This week I've been reading a beautiful new book from Thrums Books, Silk Weavers of Hill Tribe Laos: Textiles, Tradition, and Well-Being. It is written by Joshua Hirschstein and Maren Beck with photographs by Joe Coca.
The book is framed by the story of Josh and Maren along with their two sons Ari and Zall and their many trips to Laos. With memories of travels in Asia when they were younger, Josh and Maren returned to Asia in 2005 for a six-week backpack-type trip and then went to Houaphan Province, Laos in 2006. They decided to start a business selling textiles they found in the region hoping to fund their trips. You can see some of them at Above the Fray, http://www.hilltribeart.com/. You can also purchase the book from them.
Over ten years, they developed deep relationships with the weavers, dyers, and artisans of Xam Tai and bought many naturally dyed, hand-reeled silk textiles from this part of Laos. Their sons grew up and went to college and Josh and Maren continue to visit, meet weavers, purchase textiles, and learn about the culture in this remote area of Laos.
The book presents stories of many different artists with photos and descriptions of weaving techniques, equipment, and materials production. Silk is raised, reeled, and naturally dyed in the region and the descriptions of these processes alone give you a great respect for the textiles produced. Joe Coca's outstanding photographs detail everything from looms to silk reeling as well as highlighting his talent for portrait photography. The people in the book seem so nearby.
It also speaks to a life well-lived. The authors speak of this for themselves, but they also speak to the importance of living a valued life from the perspective of the people from Houaphan Province. The "weaving way of life" supports many families economically. It is one occupation that can be followed at home and provides as good an income as an "office job." Most textile creators are female which creates a certain status among women in these communities and the economic value of weaving means that the men do more work at home to free up weaving time for the women.

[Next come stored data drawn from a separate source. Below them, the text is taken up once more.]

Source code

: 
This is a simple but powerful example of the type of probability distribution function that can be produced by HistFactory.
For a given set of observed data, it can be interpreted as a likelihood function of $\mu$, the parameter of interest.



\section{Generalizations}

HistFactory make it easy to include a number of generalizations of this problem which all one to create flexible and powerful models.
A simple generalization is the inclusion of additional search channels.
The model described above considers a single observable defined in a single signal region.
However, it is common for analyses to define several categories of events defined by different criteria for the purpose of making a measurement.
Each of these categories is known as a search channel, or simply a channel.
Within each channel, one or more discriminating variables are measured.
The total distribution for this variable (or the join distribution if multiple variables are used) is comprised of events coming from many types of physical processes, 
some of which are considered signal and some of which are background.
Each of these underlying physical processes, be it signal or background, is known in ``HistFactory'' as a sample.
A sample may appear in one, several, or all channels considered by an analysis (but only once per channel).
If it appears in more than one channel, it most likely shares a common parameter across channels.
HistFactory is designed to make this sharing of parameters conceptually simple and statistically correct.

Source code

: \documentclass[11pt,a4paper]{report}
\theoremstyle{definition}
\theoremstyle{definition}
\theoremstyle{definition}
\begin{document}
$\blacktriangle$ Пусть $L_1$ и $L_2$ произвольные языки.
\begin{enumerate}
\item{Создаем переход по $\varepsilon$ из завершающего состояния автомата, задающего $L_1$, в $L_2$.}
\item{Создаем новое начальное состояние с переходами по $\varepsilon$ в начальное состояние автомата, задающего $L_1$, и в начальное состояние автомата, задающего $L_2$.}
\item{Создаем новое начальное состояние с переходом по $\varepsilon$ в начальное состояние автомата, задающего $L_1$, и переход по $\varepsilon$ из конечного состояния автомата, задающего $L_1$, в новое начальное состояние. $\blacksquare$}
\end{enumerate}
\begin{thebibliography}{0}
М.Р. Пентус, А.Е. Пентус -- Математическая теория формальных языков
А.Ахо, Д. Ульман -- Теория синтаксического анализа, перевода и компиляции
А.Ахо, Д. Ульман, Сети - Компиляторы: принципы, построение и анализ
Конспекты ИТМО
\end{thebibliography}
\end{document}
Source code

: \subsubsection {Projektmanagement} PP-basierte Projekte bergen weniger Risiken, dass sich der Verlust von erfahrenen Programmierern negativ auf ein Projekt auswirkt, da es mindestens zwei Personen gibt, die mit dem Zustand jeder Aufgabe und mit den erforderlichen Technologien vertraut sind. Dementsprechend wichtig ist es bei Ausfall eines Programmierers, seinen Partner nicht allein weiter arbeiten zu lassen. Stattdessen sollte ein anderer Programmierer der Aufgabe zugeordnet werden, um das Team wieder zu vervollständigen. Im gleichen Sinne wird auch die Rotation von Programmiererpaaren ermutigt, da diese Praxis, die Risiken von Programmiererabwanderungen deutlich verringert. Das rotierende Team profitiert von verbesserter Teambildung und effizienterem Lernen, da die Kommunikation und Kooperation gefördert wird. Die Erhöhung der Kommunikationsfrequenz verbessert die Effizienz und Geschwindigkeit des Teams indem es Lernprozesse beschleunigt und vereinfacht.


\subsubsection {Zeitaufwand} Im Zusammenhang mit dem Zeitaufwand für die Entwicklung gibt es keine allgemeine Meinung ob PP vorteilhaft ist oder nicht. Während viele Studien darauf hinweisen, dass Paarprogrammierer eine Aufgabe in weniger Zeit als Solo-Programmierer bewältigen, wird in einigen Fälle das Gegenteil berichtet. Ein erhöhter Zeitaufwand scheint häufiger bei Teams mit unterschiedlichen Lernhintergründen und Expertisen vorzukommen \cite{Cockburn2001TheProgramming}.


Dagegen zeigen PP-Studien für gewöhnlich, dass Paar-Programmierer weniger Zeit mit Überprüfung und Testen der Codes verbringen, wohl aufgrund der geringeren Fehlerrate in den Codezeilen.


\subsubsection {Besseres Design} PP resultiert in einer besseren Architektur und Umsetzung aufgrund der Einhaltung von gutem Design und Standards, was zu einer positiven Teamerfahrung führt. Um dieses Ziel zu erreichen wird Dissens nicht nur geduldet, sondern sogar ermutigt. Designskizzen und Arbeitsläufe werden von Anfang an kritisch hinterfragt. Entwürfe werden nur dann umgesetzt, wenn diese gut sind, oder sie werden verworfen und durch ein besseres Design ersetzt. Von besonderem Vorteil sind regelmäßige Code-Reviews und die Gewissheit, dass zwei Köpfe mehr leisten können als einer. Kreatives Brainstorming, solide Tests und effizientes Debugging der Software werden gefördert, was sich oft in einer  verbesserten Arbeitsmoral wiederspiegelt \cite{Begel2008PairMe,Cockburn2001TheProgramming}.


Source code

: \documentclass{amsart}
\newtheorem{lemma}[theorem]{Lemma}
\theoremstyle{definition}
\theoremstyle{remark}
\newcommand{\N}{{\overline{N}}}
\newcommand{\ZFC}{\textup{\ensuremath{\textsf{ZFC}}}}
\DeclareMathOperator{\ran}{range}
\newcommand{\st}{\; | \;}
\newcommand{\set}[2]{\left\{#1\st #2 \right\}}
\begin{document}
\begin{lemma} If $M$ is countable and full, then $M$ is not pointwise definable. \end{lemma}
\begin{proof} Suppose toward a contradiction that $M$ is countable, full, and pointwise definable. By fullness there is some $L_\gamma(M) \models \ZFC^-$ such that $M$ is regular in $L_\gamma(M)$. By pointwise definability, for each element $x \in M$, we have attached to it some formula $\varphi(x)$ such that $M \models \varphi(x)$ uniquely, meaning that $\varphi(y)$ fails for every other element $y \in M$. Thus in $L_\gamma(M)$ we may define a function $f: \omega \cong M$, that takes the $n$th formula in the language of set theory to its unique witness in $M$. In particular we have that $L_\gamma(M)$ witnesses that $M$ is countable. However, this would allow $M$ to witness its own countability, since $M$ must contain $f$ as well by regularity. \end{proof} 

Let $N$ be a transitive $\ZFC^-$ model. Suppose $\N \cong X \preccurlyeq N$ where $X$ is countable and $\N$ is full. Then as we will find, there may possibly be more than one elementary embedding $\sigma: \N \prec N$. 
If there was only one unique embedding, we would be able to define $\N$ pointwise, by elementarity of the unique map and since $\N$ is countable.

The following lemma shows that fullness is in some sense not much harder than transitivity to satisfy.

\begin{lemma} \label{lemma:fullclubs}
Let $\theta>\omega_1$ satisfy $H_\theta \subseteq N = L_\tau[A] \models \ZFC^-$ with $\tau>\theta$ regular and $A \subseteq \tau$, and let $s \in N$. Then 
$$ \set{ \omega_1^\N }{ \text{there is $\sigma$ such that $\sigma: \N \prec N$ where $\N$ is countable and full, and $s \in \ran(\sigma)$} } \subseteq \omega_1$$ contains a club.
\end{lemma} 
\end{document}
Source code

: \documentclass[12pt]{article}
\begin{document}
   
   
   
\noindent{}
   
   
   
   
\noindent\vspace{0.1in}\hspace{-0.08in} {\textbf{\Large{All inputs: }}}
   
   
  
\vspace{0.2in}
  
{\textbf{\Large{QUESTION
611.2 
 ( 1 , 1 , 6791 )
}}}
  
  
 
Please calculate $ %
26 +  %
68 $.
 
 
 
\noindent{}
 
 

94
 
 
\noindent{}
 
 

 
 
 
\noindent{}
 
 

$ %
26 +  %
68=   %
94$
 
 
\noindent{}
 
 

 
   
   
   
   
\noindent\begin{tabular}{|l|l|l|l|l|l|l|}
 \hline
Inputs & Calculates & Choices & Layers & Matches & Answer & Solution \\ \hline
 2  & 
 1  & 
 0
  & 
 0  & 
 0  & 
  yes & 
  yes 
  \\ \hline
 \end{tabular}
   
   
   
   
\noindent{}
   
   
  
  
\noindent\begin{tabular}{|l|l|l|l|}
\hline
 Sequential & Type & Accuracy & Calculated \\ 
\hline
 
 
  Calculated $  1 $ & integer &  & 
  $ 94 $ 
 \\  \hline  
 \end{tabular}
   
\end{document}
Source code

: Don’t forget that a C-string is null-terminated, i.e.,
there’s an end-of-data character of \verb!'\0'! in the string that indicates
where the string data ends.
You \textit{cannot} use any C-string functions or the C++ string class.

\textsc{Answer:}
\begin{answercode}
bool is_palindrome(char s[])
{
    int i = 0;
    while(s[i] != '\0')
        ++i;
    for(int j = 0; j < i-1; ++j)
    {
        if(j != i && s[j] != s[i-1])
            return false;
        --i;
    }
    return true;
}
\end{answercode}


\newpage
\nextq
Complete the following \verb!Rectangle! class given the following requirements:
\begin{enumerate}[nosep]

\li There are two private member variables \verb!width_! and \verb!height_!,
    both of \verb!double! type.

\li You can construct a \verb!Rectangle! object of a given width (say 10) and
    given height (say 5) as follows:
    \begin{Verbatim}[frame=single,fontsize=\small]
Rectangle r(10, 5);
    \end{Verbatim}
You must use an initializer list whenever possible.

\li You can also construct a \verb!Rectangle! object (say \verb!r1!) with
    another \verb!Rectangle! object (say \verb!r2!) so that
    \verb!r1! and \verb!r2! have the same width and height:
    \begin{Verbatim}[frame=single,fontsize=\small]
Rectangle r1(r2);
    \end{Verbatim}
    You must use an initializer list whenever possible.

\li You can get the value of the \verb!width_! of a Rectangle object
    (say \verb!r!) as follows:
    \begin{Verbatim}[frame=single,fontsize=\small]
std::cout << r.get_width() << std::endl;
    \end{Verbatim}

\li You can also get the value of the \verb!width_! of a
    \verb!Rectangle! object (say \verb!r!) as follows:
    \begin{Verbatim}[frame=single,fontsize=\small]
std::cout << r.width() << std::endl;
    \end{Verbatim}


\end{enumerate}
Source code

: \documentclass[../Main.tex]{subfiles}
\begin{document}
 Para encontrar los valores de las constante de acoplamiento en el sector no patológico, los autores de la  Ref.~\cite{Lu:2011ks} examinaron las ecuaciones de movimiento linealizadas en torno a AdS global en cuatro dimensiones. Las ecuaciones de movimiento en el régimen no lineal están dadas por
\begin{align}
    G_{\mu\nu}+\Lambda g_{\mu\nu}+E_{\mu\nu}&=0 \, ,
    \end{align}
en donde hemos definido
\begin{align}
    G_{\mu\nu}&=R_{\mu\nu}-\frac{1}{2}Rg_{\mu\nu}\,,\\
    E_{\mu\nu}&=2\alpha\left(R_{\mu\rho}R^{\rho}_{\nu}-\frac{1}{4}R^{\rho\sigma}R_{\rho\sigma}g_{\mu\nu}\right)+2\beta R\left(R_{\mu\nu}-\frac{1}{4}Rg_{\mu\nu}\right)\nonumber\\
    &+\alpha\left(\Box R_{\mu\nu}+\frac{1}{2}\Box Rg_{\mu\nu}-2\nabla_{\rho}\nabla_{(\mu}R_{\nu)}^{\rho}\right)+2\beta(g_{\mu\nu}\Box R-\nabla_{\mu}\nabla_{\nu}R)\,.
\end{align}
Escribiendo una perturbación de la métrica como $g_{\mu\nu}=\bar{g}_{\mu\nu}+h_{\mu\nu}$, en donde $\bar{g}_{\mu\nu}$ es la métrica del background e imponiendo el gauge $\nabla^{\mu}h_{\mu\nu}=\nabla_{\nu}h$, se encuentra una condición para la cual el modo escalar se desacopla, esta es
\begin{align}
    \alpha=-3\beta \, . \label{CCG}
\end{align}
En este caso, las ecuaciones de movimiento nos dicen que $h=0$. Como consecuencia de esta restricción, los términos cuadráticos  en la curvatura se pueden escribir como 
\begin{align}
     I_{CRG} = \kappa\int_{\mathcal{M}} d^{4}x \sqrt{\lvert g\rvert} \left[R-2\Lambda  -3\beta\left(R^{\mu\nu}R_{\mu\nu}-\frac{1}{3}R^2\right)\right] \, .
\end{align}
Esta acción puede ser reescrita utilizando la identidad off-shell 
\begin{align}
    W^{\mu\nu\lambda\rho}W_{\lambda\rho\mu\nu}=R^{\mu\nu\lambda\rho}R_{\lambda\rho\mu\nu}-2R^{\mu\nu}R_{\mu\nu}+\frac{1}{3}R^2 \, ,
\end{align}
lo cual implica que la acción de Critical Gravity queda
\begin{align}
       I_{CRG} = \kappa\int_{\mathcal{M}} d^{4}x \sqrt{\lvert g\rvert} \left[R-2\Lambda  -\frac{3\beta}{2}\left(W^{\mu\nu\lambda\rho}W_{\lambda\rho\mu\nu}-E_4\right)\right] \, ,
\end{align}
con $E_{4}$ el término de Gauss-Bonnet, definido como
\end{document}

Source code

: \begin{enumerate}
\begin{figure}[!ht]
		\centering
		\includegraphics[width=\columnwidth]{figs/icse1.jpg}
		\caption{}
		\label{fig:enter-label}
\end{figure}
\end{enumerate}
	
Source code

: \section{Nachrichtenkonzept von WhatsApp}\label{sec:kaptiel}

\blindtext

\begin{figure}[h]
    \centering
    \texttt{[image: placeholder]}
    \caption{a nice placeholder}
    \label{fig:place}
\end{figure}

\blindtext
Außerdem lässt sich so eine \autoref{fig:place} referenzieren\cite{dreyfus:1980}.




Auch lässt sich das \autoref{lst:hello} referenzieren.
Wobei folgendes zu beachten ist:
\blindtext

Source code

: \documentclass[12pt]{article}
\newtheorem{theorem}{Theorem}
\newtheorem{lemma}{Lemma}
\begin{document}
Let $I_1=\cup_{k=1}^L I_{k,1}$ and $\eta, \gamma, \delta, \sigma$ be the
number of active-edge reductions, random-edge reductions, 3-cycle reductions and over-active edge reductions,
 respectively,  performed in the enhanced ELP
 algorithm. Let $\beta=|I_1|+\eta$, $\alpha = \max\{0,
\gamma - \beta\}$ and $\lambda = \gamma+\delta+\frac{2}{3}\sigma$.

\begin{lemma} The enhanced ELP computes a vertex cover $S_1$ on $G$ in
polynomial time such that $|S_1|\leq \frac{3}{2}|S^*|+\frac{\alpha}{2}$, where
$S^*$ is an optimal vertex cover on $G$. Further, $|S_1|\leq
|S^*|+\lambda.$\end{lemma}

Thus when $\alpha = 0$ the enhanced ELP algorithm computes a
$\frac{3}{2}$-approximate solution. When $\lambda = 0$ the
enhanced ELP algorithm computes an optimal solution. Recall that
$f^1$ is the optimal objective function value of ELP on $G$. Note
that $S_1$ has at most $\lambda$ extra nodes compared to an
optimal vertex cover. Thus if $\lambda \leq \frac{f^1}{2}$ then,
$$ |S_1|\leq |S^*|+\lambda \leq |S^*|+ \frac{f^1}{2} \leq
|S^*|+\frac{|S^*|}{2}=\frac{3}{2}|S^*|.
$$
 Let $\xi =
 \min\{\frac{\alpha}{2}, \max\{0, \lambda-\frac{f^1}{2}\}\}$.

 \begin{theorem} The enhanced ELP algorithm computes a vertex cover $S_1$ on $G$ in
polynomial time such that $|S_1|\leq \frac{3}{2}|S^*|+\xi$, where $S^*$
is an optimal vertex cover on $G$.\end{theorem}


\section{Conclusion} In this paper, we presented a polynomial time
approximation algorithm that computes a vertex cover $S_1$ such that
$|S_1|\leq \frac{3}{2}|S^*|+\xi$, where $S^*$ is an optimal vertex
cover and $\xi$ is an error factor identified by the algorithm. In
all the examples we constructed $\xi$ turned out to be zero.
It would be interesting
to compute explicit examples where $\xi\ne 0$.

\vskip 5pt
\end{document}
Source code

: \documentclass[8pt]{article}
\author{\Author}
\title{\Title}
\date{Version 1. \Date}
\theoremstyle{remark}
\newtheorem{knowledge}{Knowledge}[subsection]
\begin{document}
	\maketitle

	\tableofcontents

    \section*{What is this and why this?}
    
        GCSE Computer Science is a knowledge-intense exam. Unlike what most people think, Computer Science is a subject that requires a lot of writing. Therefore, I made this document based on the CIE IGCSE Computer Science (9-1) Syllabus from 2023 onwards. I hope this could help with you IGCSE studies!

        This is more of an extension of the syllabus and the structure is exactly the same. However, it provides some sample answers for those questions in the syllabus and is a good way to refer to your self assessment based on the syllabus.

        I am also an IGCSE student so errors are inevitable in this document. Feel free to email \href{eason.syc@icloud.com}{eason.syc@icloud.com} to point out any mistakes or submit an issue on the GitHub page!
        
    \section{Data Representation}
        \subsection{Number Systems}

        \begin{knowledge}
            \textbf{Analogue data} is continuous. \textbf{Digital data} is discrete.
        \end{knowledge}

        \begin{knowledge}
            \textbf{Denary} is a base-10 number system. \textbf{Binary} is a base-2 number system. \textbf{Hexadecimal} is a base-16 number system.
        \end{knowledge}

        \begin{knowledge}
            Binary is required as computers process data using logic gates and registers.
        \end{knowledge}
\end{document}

The textiles seem to be mostly rectangular in shape and include cloth for skirts, shawls, shaman cloths, blankets, and shoulder cloths. Silkworms are raised and the cocoons reeled to make the silk which is dyed. The dye is traditionally natural. They use lac for red and indigo for blues along with other plants for various yellows and greens. They do also raise and weave cotton which used to be used for every-day textiles and was usually dyed with indigo. These days with the exception of the women's sinh (skirt), most people wear western clothing.
The particular way these patterns are woven was fascinating to me as a weaver. The looms are very simple boxed frames with the warp running horizontally from a front bar upon which the woven textile is wrapped to the back and then returning over a set of bars to be tied above the weaver's head. There are two shafts controlled by treadles for the plain weave parts of the textile as well as a reed. The patterns are controlled by a template that can be used over and over. There is another set of heddles behind the plain weave shafts that are much longer. Strings are used to mark each pick of the pattern. The pattern string is taken from above and used to open the shed in the correct way. The string is then placed below to preserve the pattern for another use. These heddle systems called khao nyeung can be used over and over. Master designers create new patterns which can be used by other weavers. This system works very much like a drawloom without all the complicated bits.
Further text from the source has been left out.